Dataset records:
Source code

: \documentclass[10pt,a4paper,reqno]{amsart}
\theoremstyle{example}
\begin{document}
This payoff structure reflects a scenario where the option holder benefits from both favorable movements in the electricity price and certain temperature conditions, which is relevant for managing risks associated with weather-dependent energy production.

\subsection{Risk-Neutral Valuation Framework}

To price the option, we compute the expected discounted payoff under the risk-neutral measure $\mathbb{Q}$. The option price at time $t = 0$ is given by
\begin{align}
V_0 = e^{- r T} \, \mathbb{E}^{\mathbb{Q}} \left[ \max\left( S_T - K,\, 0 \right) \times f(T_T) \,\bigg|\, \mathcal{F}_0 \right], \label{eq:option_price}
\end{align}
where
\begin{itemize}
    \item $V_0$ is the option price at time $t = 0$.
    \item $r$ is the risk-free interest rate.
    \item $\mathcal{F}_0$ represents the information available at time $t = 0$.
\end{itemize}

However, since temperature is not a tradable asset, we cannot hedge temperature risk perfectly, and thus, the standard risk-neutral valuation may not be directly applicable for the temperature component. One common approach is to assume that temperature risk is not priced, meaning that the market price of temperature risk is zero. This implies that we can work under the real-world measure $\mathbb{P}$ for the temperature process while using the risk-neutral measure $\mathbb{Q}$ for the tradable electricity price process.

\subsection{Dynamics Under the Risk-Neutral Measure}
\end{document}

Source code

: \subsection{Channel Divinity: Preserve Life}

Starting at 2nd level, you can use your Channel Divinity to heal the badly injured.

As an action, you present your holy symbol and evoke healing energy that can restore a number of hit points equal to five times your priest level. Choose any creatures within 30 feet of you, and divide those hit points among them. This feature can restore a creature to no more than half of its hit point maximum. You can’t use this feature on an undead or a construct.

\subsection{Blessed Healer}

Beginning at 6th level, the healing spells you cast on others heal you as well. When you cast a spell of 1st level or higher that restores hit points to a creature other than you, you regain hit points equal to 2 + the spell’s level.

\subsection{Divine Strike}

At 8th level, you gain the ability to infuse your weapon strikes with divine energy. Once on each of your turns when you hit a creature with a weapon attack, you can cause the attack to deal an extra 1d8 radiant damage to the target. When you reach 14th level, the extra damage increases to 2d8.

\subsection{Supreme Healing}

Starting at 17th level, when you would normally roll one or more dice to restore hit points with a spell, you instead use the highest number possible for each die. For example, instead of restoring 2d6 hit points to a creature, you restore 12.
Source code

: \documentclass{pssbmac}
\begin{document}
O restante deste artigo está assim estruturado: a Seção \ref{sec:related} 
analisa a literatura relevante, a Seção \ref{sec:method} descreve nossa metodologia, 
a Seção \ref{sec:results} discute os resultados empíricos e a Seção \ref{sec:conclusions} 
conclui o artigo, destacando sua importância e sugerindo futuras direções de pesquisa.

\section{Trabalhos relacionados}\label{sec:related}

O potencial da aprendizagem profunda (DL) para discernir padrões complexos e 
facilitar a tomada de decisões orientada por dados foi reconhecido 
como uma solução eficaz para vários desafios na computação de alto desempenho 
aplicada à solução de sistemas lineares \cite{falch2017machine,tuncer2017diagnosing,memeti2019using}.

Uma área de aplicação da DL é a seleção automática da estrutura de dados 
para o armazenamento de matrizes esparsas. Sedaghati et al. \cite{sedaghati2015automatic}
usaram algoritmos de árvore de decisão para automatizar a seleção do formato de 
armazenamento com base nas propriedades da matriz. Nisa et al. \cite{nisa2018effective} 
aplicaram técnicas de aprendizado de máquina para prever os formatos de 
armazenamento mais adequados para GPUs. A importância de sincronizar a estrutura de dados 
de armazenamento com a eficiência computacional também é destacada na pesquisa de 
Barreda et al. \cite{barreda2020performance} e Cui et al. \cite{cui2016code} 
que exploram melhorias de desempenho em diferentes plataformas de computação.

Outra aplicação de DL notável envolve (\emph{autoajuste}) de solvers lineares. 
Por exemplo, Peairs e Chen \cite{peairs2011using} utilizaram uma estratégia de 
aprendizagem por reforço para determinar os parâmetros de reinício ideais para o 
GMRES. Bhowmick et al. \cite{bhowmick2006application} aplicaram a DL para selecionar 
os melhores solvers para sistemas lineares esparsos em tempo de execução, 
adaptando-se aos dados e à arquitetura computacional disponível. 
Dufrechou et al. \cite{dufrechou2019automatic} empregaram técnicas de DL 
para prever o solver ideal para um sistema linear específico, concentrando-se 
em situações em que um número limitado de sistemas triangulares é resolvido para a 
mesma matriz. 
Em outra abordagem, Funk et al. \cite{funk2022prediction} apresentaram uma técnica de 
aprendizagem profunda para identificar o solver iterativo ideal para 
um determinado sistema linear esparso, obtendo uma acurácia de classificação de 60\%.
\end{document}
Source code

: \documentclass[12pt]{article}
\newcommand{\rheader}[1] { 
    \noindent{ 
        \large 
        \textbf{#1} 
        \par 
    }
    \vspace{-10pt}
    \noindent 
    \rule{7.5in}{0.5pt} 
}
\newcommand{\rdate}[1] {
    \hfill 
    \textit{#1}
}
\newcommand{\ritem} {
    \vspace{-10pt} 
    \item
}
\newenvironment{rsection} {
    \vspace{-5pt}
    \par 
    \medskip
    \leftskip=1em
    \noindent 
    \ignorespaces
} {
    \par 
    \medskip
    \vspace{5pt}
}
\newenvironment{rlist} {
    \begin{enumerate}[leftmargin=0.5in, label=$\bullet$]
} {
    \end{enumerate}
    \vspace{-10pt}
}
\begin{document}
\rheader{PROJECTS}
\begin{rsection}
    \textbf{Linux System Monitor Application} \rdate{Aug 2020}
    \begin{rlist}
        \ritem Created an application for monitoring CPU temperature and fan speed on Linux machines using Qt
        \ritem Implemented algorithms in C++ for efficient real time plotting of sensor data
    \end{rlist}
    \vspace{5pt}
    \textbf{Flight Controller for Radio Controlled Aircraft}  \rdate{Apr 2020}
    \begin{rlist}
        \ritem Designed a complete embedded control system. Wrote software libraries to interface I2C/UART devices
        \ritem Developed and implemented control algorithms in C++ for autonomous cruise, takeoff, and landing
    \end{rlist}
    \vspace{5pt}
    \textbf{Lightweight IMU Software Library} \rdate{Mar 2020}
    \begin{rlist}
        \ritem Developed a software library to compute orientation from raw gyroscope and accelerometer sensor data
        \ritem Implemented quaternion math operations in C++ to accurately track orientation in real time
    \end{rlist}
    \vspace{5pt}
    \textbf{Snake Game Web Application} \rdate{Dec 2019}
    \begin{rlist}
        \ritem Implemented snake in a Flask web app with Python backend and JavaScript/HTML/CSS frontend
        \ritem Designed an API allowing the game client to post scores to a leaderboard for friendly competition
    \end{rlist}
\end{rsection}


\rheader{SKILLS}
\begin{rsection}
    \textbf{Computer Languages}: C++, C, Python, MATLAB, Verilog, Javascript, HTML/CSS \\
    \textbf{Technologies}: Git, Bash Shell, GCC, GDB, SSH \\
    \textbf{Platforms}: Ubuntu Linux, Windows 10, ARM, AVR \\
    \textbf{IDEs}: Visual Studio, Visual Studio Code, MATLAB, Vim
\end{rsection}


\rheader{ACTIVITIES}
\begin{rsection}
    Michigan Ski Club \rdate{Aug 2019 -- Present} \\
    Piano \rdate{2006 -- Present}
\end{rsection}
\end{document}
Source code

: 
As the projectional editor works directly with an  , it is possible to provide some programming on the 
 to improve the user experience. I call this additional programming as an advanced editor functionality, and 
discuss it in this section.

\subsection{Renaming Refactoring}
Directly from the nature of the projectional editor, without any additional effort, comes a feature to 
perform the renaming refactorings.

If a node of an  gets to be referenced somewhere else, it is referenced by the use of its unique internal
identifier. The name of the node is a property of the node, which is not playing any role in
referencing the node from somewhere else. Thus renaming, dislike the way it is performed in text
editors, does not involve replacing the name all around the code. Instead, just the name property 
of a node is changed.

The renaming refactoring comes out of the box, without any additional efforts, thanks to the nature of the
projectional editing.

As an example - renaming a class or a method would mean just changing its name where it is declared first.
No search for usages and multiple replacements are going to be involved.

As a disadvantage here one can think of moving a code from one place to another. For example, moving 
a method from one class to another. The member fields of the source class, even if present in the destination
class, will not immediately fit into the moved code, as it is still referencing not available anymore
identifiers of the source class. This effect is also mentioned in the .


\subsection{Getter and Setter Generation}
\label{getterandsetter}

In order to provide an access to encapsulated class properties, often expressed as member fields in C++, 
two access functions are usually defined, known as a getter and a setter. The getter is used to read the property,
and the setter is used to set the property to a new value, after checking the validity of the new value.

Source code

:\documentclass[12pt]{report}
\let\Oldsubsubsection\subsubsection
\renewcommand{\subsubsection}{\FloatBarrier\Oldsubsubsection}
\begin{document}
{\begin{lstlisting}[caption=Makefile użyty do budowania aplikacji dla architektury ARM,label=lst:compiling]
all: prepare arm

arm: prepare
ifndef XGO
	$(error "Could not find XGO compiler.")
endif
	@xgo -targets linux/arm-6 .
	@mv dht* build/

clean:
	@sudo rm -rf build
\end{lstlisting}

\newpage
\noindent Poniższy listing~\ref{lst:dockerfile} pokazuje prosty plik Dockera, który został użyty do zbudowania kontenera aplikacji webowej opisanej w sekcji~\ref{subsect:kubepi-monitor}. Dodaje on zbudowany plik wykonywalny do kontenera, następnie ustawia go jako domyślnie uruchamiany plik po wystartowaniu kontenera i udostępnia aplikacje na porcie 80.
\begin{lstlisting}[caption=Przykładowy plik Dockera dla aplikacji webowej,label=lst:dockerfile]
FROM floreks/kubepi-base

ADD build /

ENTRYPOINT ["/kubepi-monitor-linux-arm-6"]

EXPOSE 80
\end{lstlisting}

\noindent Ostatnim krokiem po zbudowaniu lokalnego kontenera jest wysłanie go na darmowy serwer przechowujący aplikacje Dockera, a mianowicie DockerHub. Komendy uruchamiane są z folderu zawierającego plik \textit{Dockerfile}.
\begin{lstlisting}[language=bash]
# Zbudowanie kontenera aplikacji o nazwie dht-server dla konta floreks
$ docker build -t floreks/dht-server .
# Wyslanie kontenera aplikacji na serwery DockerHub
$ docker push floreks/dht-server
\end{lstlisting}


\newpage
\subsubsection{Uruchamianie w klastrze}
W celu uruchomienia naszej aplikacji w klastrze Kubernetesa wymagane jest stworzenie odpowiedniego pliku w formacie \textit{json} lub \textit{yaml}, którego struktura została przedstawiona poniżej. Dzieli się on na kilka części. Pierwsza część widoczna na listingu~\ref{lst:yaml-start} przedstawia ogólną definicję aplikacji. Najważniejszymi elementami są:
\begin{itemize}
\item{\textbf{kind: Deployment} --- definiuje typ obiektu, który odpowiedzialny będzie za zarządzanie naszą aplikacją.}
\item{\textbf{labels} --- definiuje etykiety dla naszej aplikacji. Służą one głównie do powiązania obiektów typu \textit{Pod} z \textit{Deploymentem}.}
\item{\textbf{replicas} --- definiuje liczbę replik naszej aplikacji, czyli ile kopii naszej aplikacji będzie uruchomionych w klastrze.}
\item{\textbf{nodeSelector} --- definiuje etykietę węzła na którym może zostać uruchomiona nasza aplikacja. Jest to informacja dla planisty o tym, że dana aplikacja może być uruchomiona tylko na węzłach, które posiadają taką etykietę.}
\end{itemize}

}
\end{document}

## WHAT THE EXERCISE ASKS
From the data above, return every line from the line that has "ARM, AVR \\" up to and including the line that has "As an example", exactly.

## REPLY TO THE TASK
    \textbf{Platforms}: Ubuntu Linux, Windows 10, ARM, AVR \\
    \textbf{IDEs}: Visual Studio, Visual Studio Code, MATLAB, Vim
\end{rsection}


\rheader{ACTIVITIES}
\begin{rsection}
    Michigan Ski Club \rdate{Aug 2019 -- Present} \\
    Piano \rdate{2006 -- Present}
\end{rsection}
\end{document}
Source code

: 
As the projectional editor works directly with an  , it is possible to provide some programming on the 
 to improve the user experience. I call this additional programming as an advanced editor functionality, and 
discuss it in this section.

\subsection{Renaming Refactoring}
Directly from the nature of the projectional editor, without any additional effort, comes a feature to 
perform the renaming refactorings.

If a node of an  gets to be referenced somewhere else, it is referenced by the use of its unique internal
identifier. The name of the node is a property of the node, which is not playing any role in
referencing the node from somewhere else. Thus renaming, dislike the way it is performed in text
editors, does not involve replacing the name all around the code. Instead, just the name property 
of a node is changed.

The renaming refactoring comes out of the box, without any additional efforts, thanks to the nature of the
projectional editing.

As an example - renaming a class or a method would mean just changing its name where it is declared first.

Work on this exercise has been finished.